» **Problem**
Retype the full set of records. Keep every character identical.

··· Material for the task

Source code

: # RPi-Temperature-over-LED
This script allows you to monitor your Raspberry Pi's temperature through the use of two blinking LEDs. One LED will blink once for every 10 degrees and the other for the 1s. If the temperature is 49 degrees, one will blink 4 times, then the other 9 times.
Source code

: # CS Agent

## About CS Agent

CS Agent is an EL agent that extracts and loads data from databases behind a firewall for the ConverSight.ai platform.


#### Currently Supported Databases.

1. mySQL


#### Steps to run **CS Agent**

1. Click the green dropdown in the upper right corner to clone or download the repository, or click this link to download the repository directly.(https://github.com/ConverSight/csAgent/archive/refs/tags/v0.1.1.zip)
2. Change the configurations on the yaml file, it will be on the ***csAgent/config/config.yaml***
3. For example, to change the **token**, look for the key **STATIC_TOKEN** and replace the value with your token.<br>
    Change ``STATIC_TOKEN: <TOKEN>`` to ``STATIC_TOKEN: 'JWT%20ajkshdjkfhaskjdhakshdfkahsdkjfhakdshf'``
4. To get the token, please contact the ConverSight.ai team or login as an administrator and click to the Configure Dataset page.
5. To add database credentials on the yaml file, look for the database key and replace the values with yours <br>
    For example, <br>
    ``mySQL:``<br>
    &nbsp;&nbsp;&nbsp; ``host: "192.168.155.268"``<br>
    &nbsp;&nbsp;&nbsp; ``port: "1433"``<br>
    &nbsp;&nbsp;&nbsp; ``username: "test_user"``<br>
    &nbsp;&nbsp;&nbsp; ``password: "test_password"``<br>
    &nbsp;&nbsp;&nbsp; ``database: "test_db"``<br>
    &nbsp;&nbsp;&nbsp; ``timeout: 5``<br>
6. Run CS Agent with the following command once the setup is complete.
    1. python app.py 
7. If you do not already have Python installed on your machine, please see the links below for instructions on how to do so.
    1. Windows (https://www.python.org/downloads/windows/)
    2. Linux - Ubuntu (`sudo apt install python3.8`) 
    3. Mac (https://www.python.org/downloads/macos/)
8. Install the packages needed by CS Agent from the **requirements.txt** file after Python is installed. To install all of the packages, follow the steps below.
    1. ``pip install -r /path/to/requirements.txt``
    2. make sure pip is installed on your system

······

» **Problem solution**
Source code

: # RPi-Temperature-over-LED
This script allows you to monitor your Raspberry Pi's temperature through the use of two blinking LEDs. One LED will blink once for every 10 degrees and the other for the 1s. If the temperature is 49 degrees, one will blink 4 times, then the other 9 times.
Source code

: # CS Agent

## About CS Agent

CS Agent is an EL agent that extracts and loads data from databases behind a firewall for the ConverSight.ai platform.


#### Currently Supported Databases.

1. mySQL


#### Steps to run **CS Agent**

1. Click the green dropdown in the upper right corner to clone or download the repository, or click this link to download the repository directly.(https://github.com/ConverSight/csAgent/archive/refs/tags/v0.1.1.zip)
2. Change the configurations on the yaml file, it will be on the ***csAgent/config/config.yaml***
3. For example, to change the **token**, look for the key **STATIC_TOKEN** and replace the value with your token.<br>
    Change ``STATIC_TOKEN: <TOKEN>`` to ``STATIC_TOKEN: 'JWT%20ajkshdjkfhaskjdhakshdfkahsdkjfhakdshf'``
4. To get the token, please contact the ConverSight.ai team or login as an administrator and click to the Configure Dataset page.
5. To add database credentials on the yaml file, look for the database key and replace the values with yours <br>
    For example, <br>
    ``mySQL:``<br>
    &nbsp;&nbsp;&nbsp; ``host: "192.168.155.268"``<br>
    &nbsp;&nbsp;&nbsp; ``port: "1433"``<br>
    &nbsp;&nbsp;&nbsp; ``username: "test_user"``<br>
    &nbsp;&nbsp;&nbsp; ``password: "test_password"``<br>
    &nbsp;&nbsp;&nbsp; ``database: "test_db"``<br>
    &nbsp;&nbsp;&nbsp; ``timeout: 5``<br>
6. Run CS Agent with the following command once the setup is complete.
    1. python app.py 
7. If you do not already have Python installed on your machine, please see the links below for instructions on how to do so.
    1. Windows (https://www.python.org/downloads/windows/)
    2. Linux - Ubuntu (`sudo apt install python3.8`) 
    3. Mac (https://www.python.org/downloads/macos/)
8. Install the packages needed by CS Agent from the **requirements.txt** file after Python is installed. To install all of the packages, follow the steps below.
    1. ``pip install -r /path/to/requirements.txt``
    2. make sure pip is installed on your system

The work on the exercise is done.